-------- Input records

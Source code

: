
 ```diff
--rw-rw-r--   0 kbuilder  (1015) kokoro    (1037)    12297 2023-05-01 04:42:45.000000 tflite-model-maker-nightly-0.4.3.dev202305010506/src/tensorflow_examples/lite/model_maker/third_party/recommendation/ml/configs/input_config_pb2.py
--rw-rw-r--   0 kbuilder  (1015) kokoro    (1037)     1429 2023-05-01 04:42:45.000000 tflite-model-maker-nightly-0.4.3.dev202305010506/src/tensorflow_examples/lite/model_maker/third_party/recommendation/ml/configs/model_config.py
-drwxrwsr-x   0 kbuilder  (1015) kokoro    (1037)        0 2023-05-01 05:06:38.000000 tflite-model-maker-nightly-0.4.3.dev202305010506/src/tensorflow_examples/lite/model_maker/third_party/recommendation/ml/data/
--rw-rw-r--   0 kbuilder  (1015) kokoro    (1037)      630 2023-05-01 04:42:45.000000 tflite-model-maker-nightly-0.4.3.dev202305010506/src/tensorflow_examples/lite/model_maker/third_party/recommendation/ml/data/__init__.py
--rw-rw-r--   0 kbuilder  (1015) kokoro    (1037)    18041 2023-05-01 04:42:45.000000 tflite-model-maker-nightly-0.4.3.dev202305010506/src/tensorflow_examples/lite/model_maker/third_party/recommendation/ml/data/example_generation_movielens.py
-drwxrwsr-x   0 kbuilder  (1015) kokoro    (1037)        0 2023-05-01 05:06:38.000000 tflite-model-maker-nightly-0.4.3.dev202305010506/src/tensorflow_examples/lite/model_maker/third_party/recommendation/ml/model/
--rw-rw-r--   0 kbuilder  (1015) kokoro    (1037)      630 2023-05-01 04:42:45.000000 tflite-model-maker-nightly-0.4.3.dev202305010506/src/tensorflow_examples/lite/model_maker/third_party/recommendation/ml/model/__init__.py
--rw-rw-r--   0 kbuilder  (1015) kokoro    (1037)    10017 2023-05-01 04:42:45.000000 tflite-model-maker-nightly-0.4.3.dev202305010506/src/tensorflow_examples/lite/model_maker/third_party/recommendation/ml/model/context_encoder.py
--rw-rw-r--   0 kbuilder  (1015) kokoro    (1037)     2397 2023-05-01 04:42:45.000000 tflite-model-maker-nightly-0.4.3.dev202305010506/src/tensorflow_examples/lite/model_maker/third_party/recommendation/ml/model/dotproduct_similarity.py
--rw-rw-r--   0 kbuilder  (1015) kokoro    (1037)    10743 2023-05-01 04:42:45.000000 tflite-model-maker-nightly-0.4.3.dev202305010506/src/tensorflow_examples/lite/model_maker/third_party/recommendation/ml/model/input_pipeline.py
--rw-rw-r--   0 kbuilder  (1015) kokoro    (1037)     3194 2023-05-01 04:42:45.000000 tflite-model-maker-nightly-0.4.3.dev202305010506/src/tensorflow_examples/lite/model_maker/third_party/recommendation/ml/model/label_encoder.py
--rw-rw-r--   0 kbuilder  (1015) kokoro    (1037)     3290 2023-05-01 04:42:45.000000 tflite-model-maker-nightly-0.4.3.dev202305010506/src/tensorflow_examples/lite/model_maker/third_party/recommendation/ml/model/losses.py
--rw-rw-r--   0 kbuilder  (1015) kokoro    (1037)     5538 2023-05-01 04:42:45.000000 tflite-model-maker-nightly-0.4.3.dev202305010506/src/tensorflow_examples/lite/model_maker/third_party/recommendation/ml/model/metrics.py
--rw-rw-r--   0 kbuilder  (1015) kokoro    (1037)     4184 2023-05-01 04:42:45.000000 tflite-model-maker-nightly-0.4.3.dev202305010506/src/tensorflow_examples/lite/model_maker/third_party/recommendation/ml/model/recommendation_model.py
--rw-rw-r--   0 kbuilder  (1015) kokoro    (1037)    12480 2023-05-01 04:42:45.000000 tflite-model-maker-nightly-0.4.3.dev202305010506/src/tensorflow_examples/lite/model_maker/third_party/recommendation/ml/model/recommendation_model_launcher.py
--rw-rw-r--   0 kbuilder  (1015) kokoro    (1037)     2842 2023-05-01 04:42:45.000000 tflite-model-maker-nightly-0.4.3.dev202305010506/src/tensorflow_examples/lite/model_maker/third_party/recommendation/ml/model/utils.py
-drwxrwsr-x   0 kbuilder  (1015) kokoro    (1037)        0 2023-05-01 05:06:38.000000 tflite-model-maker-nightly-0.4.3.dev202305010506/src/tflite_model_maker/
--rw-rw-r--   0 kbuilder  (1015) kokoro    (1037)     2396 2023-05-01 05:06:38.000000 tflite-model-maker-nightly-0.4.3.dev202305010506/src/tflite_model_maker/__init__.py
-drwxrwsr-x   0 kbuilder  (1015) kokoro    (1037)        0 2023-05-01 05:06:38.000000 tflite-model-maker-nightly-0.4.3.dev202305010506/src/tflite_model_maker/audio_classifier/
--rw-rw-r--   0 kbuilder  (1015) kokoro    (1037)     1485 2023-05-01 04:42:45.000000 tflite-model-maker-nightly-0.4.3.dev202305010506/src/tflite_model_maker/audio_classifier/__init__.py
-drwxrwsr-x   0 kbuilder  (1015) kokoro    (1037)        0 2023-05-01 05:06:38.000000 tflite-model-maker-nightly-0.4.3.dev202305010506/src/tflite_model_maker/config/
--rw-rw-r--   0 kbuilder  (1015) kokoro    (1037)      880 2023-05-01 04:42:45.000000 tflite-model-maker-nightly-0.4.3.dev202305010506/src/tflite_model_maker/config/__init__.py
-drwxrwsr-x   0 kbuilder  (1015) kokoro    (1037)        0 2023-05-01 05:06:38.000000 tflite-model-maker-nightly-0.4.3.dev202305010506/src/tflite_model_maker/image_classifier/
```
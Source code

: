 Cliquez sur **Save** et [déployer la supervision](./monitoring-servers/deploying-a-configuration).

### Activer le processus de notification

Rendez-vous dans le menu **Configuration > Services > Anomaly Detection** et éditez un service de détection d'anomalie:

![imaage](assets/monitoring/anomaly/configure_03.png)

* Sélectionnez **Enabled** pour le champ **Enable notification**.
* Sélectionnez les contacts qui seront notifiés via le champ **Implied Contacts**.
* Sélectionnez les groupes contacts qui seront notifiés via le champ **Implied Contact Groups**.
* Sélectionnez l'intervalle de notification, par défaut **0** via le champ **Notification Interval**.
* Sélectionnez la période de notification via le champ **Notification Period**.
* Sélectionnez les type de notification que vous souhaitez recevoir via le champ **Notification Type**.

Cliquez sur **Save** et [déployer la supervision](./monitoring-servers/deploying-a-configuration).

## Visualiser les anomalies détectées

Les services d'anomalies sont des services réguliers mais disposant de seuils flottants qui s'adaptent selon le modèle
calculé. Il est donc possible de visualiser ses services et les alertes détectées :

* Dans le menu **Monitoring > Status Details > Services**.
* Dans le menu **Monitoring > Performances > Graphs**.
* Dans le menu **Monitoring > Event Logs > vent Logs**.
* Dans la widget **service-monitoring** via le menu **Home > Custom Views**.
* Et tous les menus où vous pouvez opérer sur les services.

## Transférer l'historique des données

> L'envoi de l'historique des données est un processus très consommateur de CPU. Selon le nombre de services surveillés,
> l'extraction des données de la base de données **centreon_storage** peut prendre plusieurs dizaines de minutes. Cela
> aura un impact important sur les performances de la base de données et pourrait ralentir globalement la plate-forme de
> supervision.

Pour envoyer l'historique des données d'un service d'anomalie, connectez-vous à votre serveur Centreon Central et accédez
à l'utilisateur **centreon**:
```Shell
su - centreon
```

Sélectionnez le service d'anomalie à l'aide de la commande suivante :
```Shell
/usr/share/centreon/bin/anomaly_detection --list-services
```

----------------

Problem to work on >>
Return only the number of lines above that include "historique".

Expected answer >>
3